The `ciffile.create()` and `ciffile.read()` functions
return a `CIFFile`:

In [None]:
pdbx, sample

In [None]:
pdbx.container_type, sample.container_type

Files have no code:

In [None]:
pdbx.code is None, sample.code is None

The entire file data is stored as a `polars.DataFrame` in `CIFFile.df`:

In [None]:
pdbx.df

The `type` tells whether the file contains any save frames within its data blocks:

In [None]:
pdbx.type, sample.type

The data and dictionary parts can be isolated:

In [None]:
pdbx.part()

A dictionary view of the file can be generated:

In [None]:
sample.to_id_dict(["block", "category", "keyword"])

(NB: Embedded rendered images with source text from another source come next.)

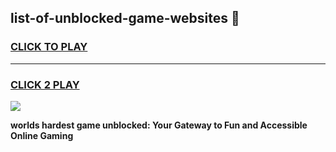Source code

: 
## list-of-unblocked-game-websites 👋
<h3>
<a href="https://premium.freeplayer.one?title=list-of-unblocked-game-websites&ref=14F">CLICK TO PLAY</a></h3>
<hr>

<h3>
<a href="https://premium.freeplayer.one?title=list-of-unblocked-game-websites&ref=14F">CLICK 2 PLAY</a>
  
</h3>

<a href="https://premium.freeplayer.one?title=list-of-unblocked-game-websites&ref=12F/"><img src="https://clearcache.store/games.png"></a>


**worlds hardest game unblocked: Your Gateway to Fun and Accessible Online Gaming**
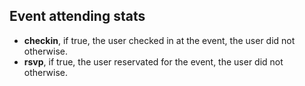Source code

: Event attending stats
---------------------

 - **checkin**, if true, the user checked in at the event, the user did not otherwise.
 - **rsvp**, if true, the user reservated for the event, the user did not otherwise.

A `CIFFile` is a container of data blocks.
The length of the `CIFFile` tells you how many data blocks
are in the file:

In [None]:
len(pdbx), len(sample)

The block codes (data block names) can be accessed via the `codes` property:

In [None]:
pdbx.codes, sample.codes

It can be checked whether a block code exists in the file:

In [None]:
"mmcif_pdbx.dic" in pdbx, "non_existent_code" in sample

A data block can be accessed by its name or index:

In [None]:
pdbx[0] is pdbx["mmcif_pdbx.dic"]

The `get()` method can be used to get an empty `CIFBlock` when the code/index does not exist:

In [None]:
try:
    pdbx["non_existent_code"]
except KeyError as e:
    print(f"Caught expected exception: {e}")

In [None]:
pdbx.get("non_existent_code")

Iterating over the `CIFFile` yields data blocks:

In [None]:

for block in pdbx:
    print(block.container_type)

Categories can be merged across data blocks/save frames as well:

In [None]:
pdbx_multicat = pdbx.category("item")
pdbx_multicat

In [None]:
pdbx_multicat.df

### `CIFBlock`

`CIFFile` elements are `CIFBlock` objects, corresponding to data blocks within the file:

In [None]:
pdbx_block = pdbx[0]
pdbx_block

In [None]:
pdbx_block.container_type

The block code is stored in the `CIFBlock.code` property:

In [None]:
pdbx_block.code

The entire data of the block can be accessed from the `df` table:

In [None]:
pdbx_block.df

The `type` tells whether the data block contains any save frames:

In [None]:
pdbx_block.type

The data and dictionary parts can be isolated:

In [None]:
pdbx_block.part()

A dictionary view of the block can be generated:

In [None]:
pdbx_block.to_id_dict(["frame", "category", "keyword"])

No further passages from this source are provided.